YOUR ASSIGNMENT
Quote the records below in full, exactly as given, with the images taken out.

+++ PROVIDED INFORMATION

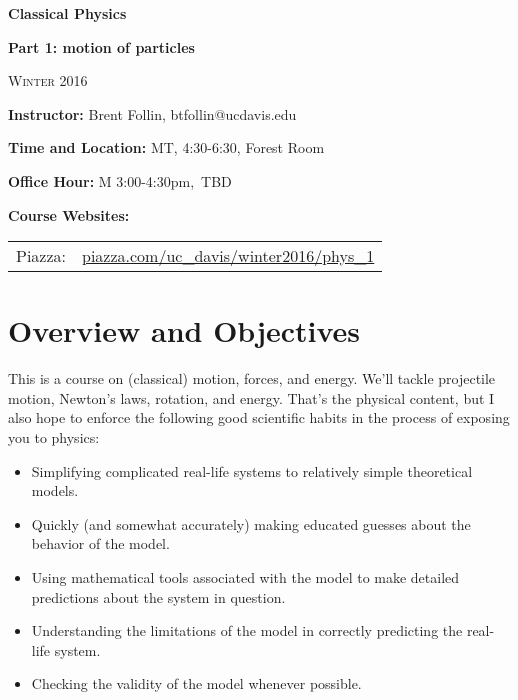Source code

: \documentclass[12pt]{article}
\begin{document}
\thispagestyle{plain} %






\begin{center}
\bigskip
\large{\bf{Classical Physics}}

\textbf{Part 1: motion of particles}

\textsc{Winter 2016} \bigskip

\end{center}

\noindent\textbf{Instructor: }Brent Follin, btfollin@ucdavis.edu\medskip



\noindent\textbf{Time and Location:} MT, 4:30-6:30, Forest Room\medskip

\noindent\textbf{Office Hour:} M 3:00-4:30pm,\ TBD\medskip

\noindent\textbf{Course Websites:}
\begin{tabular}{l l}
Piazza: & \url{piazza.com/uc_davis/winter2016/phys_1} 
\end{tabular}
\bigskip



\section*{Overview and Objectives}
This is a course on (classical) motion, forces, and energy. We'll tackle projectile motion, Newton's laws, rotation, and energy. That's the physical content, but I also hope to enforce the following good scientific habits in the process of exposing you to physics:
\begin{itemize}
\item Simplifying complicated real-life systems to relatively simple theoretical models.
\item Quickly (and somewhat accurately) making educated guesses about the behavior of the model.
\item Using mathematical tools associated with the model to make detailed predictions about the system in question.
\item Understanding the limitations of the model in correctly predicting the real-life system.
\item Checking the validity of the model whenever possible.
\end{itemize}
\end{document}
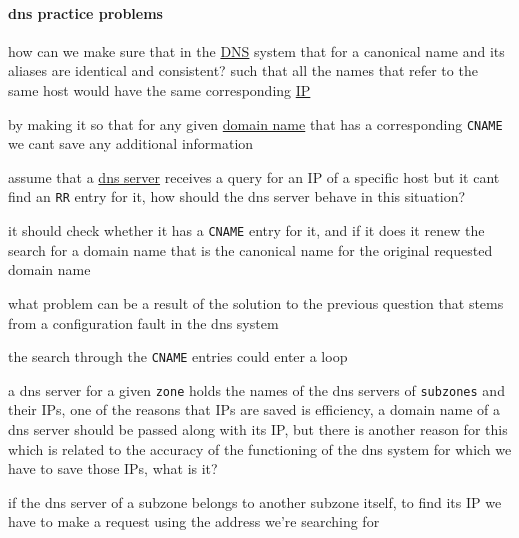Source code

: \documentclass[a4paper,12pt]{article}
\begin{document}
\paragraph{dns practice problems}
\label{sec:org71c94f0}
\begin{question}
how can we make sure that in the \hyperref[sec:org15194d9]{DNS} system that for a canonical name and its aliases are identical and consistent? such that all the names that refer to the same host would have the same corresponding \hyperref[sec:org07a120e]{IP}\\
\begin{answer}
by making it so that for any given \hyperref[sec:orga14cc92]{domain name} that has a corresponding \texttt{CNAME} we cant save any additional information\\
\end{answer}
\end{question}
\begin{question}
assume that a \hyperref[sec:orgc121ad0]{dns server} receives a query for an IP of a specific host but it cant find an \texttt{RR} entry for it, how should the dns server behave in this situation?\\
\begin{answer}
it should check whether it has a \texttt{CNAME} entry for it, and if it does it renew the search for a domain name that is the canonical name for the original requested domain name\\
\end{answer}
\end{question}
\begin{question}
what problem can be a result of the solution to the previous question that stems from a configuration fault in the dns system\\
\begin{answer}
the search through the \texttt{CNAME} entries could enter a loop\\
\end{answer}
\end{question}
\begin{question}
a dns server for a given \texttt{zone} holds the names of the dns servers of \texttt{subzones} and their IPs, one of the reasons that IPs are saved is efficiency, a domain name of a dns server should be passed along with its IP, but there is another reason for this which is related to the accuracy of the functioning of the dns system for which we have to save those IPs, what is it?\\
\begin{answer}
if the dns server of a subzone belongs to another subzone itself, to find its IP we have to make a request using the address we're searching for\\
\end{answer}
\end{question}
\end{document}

++++++

PROBLEM SOLUTION
Source code

: \documentclass[12pt]{article}
\begin{document}
\thispagestyle{plain} %






\begin{center}
\bigskip
\large{\bf{Classical Physics}}

\textbf{Part 1: motion of particles}

\textsc{Winter 2016} \bigskip

\end{center}

\noindent\textbf{Instructor: }Brent Follin, btfollin@ucdavis.edu\medskip



\noindent\textbf{Time and Location:} MT, 4:30-6:30, Forest Room\medskip

\noindent\textbf{Office Hour:} M 3:00-4:30pm,\ TBD\medskip

\noindent\textbf{Course Websites:}
\begin{tabular}{l l}
Piazza: & \url{piazza.com/uc_davis/winter2016/phys_1} 
\end{tabular}
\bigskip



\section*{Overview and Objectives}
This is a course on (classical) motion, forces, and energy. We'll tackle projectile motion, Newton's laws, rotation, and energy. That's the physical content, but I also hope to enforce the following good scientific habits in the process of exposing you to physics:
\begin{itemize}
\item Simplifying complicated real-life systems to relatively simple theoretical models.
\item Quickly (and somewhat accurately) making educated guesses about the behavior of the model.
\item Using mathematical tools associated with the model to make detailed predictions about the system in question.
\item Understanding the limitations of the model in correctly predicting the real-life system.
\item Checking the validity of the model whenever possible.
\end{itemize}
\end{document}
Source code

: \documentclass[a4paper,12pt]{article}
\begin{document}
\paragraph{dns practice problems}
\label{sec:org71c94f0}
\begin{question}
how can we make sure that in the \hyperref[sec:org15194d9]{DNS} system that for a canonical name and its aliases are identical and consistent? such that all the names that refer to the same host would have the same corresponding \hyperref[sec:org07a120e]{IP}\\
\begin{answer}
by making it so that for any given \hyperref[sec:orga14cc92]{domain name} that has a corresponding \texttt{CNAME} we cant save any additional information\\
\end{answer}
\end{question}
\begin{question}
assume that a \hyperref[sec:orgc121ad0]{dns server} receives a query for an IP of a specific host but it cant find an \texttt{RR} entry for it, how should the dns server behave in this situation?\\
\begin{answer}
it should check whether it has a \texttt{CNAME} entry for it, and if it does it renew the search for a domain name that is the canonical name for the original requested domain name\\
\end{answer}
\end{question}
\begin{question}
what problem can be a result of the solution to the previous question that stems from a configuration fault in the dns system\\
\begin{answer}
the search through the \texttt{CNAME} entries could enter a loop\\
\end{answer}
\end{question}
\begin{question}
a dns server for a given \texttt{zone} holds the names of the dns servers of \texttt{subzones} and their IPs, one of the reasons that IPs are saved is efficiency, a domain name of a dns server should be passed along with its IP, but there is another reason for this which is related to the accuracy of the functioning of the dns system for which we have to save those IPs, what is it?\\
\begin{answer}
if the dns server of a subzone belongs to another subzone itself, to find its IP we have to make a request using the address we're searching for\\
\end{answer}
\end{question}
\end{document}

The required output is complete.